The Flotsam Of War
The term boat people has come to refer to illegal immigrants and asylum seekers sailing from such diverse countries as Cuba, Haiti, Morocco, Indonesia, even Albania. Curiously, affluent Chinese immigrating to Canada and the U.S. have even been referred to, in a somewhat cruel parody, as yacht people.
Nonetheless the term came into common use in the 1970s with the mass exodus of refugees from Vietnam, Laos and Cambodia following the Second Indochinese War (known in the US as the Vietnam War). These desperate souls put their lives at risk from unscrupulous operators, unseaworthy vessels, treacherous weather, rapacious pirates, and uncaring countries of asylum in order to escape the retribution of the victorious communist forces after the fall of Saigon in 1975.
The new communist government in South Vietnam imprisoned an estimated one million people who’d been loyal to the old leadership. Often these were educated, white-collar families who were thought to be intractable or even subversive to the new order. The threat of the camps and the poverty that swept the country after the war led millions to flee. Their escape routes were varied but the dangers were universal.
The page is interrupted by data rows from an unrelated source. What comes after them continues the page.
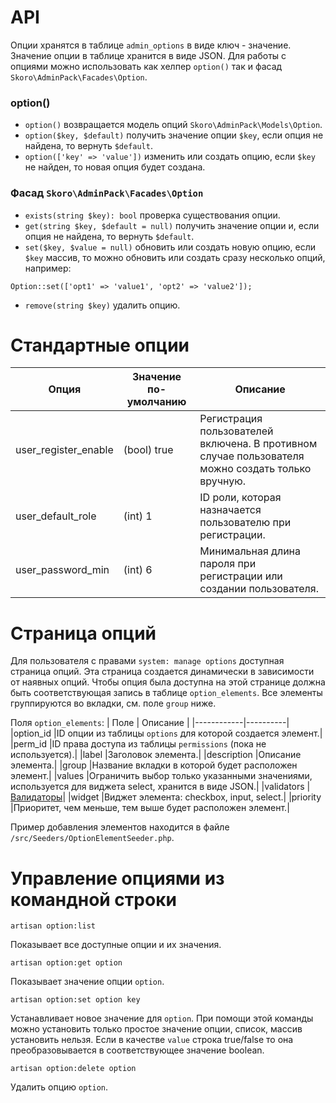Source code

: API
===
Опции хранятся в таблице `admin_options` в виде ключ - значение. Значение опции в таблице хранится в виде JSON.
Для работы с опциями можно использовать как хелпер `option()` так и фасад `Skoro\AdminPack\Facades\Option`.

### option()
- `option()` возвращается модель опций `Skoro\AdminPack\Models\Option`.
- `option($key, $default)` получить значение опции `$key`, если опция не найдена, то вернуть `$default`.
- `option(['key' => 'value'])` изменить или создать опцию, если `$key` не найден, то новая опция будет создана.

### Фасад `Skoro\AdminPack\Facades\Option`
- `exists(string $key): bool` проверка существования опции.
- `get(string $key, $default = null)` получить значение опции и, если опция не найдена, то вернуть `$default`.
- `set($key, $value = null)` обновить или создать новую опцию, если `$key` массив, то можно обновить или создать сразу несколько опций, например:
```
Option::set(['opt1' => 'value1', 'opt2' => 'value2']);
```
- `remove(string $key)` удалить опцию.

Стандартные опции
=================
|Опция|Значение по-умолчанию|Описание|
|-----|---------------------|--------|
|user_register_enable|(bool) true|Регистрация пользователей включена. В противном случае пользователя можно создать только вручную.|
|user_default_role|(int) 1|ID роли, которая назначается пользователю при регистрации.|
|user_password_min|(int) 6|Минимальная длина пароля при регистрации или создании пользователя.|

Страница опций
==============
Для пользователя с правами `system: manage options` доступная страница опций.
Эта страница создается динамически в зависимости от наявных опций.
Чтобы опция была доступна на этой странице должна быть соответствующая запись в таблице `option_elements`.
Все элементы группируются во вкладки, см. поле `group` ниже.

Поля `option_elements`:
| Поле       | Описание |
|------------|----------|
|option_id   |ID опции из таблицы `options` для которой создается элемент.|
|perm_id     |ID права доступа из таблицы `permissions` (пока не используется).|
|label       |Заголовок элемента.|
|description |Описание элемента.|
|group       |Название вкладки в которой будет расположен элемент.|
|values      |Ограничить выбор только указанными значениями, используется для виджета select, хранится в виде JSON.|
|validators  |[Валидаторы](https://laravel.com/docs/7.x/validation#available-validation-rules)|
|widget      |Виджет элемента: checkbox, input, select.|
|priority    |Приоритет, чем меньше, тем выше будет расположен элемент.|

Пример добавления элементов находится в файле `/src/Seeders/OptionElementSeeder.php`.

Управление опциями из командной строки
======================================

```
artisan option:list
```
Показывает все доступные опции и их значения.

```
artisan option:get option
```
Показывает значение опции `option`.

```
artisan option:set option key
```
Устанавливает новое значение для `option`. При помощи этой команды можно установить только простое значение опции, список, массив установить нельзя. Если в качестве `value` строка true/false то она преобразовывается в соответствующее значение boolean.

```
artisan option:delete option
```
Удалить опцию `option`.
Danang became an exit point for middle class refugees from Saigon. With forged IDs they boarded any decrepit boat that would take them into international waters. There they hoped to be “rescued” by a commercial vessel headed for Hong Kong, Australia, the Philippines—anywhere safe.
These desperate attempts continued into the 1990s and beyond. There was another wave after the Sino-Vietnamese War in 1979 when ethnic Chinese in North Vietnam fled what they felt was an unsympathetic regime looking for revenge. The Khmer Rouge atrocities in Cambodia resulted in millions of dead and thousands more escapees. Sometimes their only crime was having uncalloused hands unlike those of the peasants, farmers and ordinary workmen. Soon the victims of war were joined by people from other Southeast Asian countries simply seeking a better life. But the perils they endured were not always rewarded by the nations where they sought asylum.
The Pacific Solution
Many boat people found their only sanctuary in refugee camps in Malaysia, Thailand and the Philippines. These camps were in a few cases little better than the horrors or hardships they had fled. Inmates in Thai camps, some of whom had escaped by land across the Cambodian and Thai borders, suffered rough treatment by camp guards. Generous aid money rarely found its way to those who needed it most.
Ethnic Chinese from North Vietnam headed for Hong Kong and were considerably better treated by their Chinese cousins. In fact, Hong Kong later indicated a willingness to take the remaining people still in refugee camps though many declined.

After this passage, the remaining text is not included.